Remember, one of the principles of the practice is that you’re practicing for unentanglement. There are a lot of people out there who are just pleading for help and they’d be all too happy to pull you down, to get you all entangled. And it’s not good for them, so you’re not really helping them. You’re certainly not helping yourself by allowing yourself to get entangled like that.

So you need a combination of concentration and discernment. The discernment is what allows you to see which of those attitudes is appropriate for which cases. The concentration gives you the strength, the wisdom gives you the insight into your own motivations about why you might want to help somebody else, whether you can really trust those motivations or not. The combination of concentration and discernment allows you to step back, view the situation with more objectivity, to view yourself with more objectivity, so that you can figure out: What are your capabilities? How much can you help somebody else? And how far do you go before getting to the point where you’re harming yourself?

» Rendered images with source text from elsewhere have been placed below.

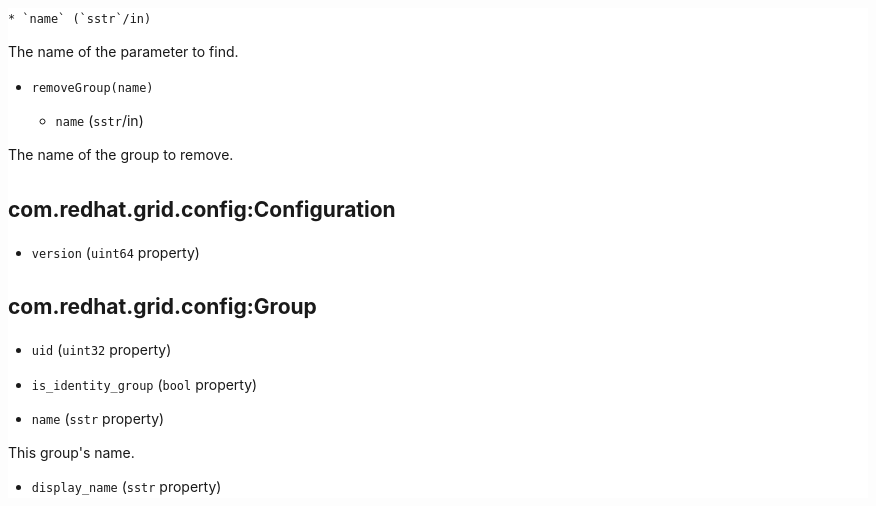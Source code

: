 

    * `name` (`sstr`/in)





The name of the parameter to find.





  * `removeGroup(name)`





    * `name` (`sstr`/in)





The name of the group to remove.








## com.redhat.grid.config:Configuration







  * `version` (`uint64` property)





## com.redhat.grid.config:Group







  * `uid` (`uint32` property)


  * `is_identity_group` (`bool` property)


  * `name` (`sstr` property)





This group's name.



  * `display_name` (`sstr` property)




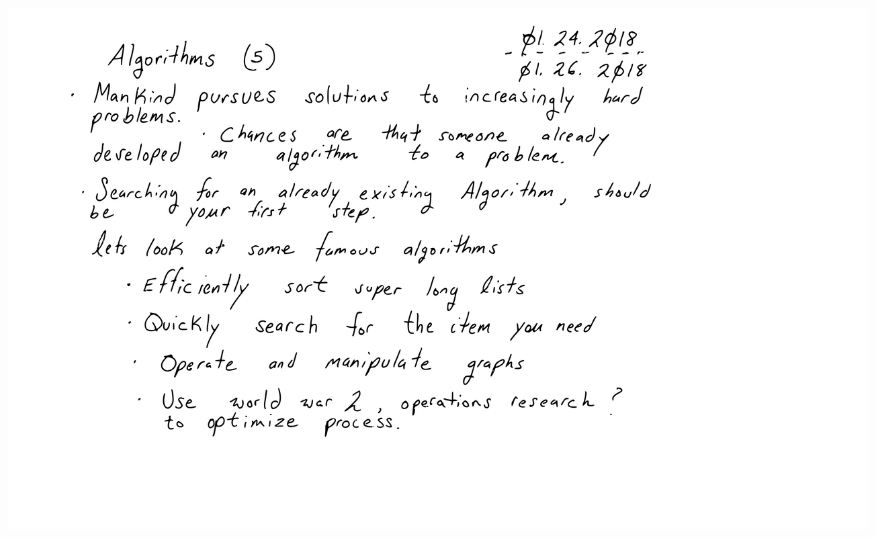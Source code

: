   <img src="https://github.com/stan-alam/science/blob/develop/CS/distilled/05/24.01.2018/Notebook-21.svg" width="80%" height="80%">
</a>

<a>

Because the help you give to others comes under the principle of generosity, and one of the basic principles of generosity is that you don’t give to the point where it hurts. In other words, you don’t give in a way that harms you or harms others.

So even though our compassion should be limitless, we have to realize that we as human beings have our limits. And the help we give to others has to be viewed in the context of a practice in which we have to give our primary focus on the training of our own minds. As the Buddha said, he doesn’t praise people who help others to the point where they’re harming themselves. The ideal person is someone who helps him or herself and then can help other people. Next below that is the person who knows how to help him or herself, because it’s only when you can straighten out your own mind that you can really know, what it means to straighten out a mind, what it means to straighten out a life. Only then can you give reliable help to others.

Watch out for the conceit, the self-image that comes from going way out of your way to be helpful in situations where it’s not appropriate. You have to ask, why am I doing this? What inside the mind is getting fed by this? Again, it requires concentration to get the mind still enough to see these things, and discernment to ask the right questions.

So all of the brahmaviharas have to be limitless—in other words, something you can apply to anybody in any situation. And they require the discernment to see when is it appropriate to apply goodwill together with compassion and empathetic joy? And when is it appropriate to develop equanimity?

There are no hard and fast rules for this, as with all the elements of this path which is a middle way. It requires a balancing. Not that you’re half-hearted in your compassion, or half-hearted in your good-will, or half-hearted in your equanimity. It means figuring out what’s appropriate for what time. When you can balance these different qualities in this way, then the people around you benefit and you benefit too. If you can’t find the balance, then you can do harm in both ways.

So, work on your concentration to get the mind in a good solid position and work on your discernment, both into the situations around you and into the situations in your own mind, so that the help you give is genuinely helpful, both for others and for yourself.